Let's say my app is on the domain:

http://app.com

And I load my scripts from

http://cdn.com/xyz/all.js

Now, since my scripts are loaded from a different domain than the domain my app is running from, I guess the same origin policy would prevent me from doing ajax communication with my app.

Am I getting something wrong?


Solution

  • No, it will work. That's why JSONP works. The "origin" of the script is the page it is executed in, not where it comes from.

    As you asked for it, here's a reference (I couldn't find any better, but Crockford is well known)

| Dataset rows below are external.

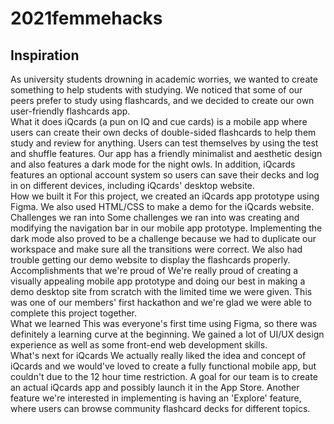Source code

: # 2021femmehacks
<h2> Inspiration </h2>
As university students drowning in academic worries, we wanted to create something to help students with studying. We noticed that some of our peers prefer to study using flashcards, and we decided to create our own user-friendly flashcards app.
<br>
What it does
iQcards (a pun on IQ and cue cards) is a mobile app where users can create their own decks of double-sided flashcards to help them study and review for anything. Users can test themselves by using the test and shuffle features. Our app has a friendly minimalist and aesthetic design and also features a dark mode for the night owls. In addition, iQcards features an optional account system so users can save their decks and log in on different devices, including iQcards' desktop website.
<br>
How we built it
For this project, we created an iQcards app prototype using Figma. We also used HTML/CSS to make a demo for the iQcards website.
<br>
Challenges we ran into
Some challenges we ran into was creating and modifying the navigation bar in our mobile app prototype. Implementing the dark mode also proved to be a challenge because we had to duplicate our workspace and make sure all the transitions were correct. We also had trouble getting our demo website to display the flashcards properly.
<br>
Accomplishments that we're proud of
We're really proud of creating a visually appealing mobile app prototype and doing our best in making a demo desktop site from scratch with the limited time we were given. This was one of our members' first hackathon and we're glad we were able to complete this project together.
<br>
What we learned
This was everyone's first time using Figma, so there was definitely a learning curve at the beginning. We gained a lot of UI/UX design experience as well as some front-end web development skills.
<br>
What's next for iQcards
We actually really liked the idea and concept of iQcards and we would've loved to create a fully functional mobile app, but couldn't due to the 12 hour time restriction. A goal for our team is to create an actual iQcards app and possibly launch it in the App Store. Another feature we're interested in implementing is having an 'Explore' feature, where users can browse community flashcard decks for different topics.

    The src attribute, surprisingly, is not constrained by the Same Origin Policy. This means that a script element can be created which can go to any server, fetch a script, and execute it. If the script causes the delivery of JSON-encoded data, then this is a very useful thing. Unfortunately, there is no way to constrain the script or to inspect it before it executes. It runs with the same authority as scripts from the page. So the script can access and use its cookies. It can access the originating server using the user's authorization. It can inspect the DOM and the JavaScript global object, and send any information it finds anywhere in the world. The Script Tag Hack is not secure and should be avoided.

    http://javascript.crockford.com/script.html

    Not really a reference: If this wouldn't work, nobody could include jQuery from Google's CDN and then use it's $.ajax method.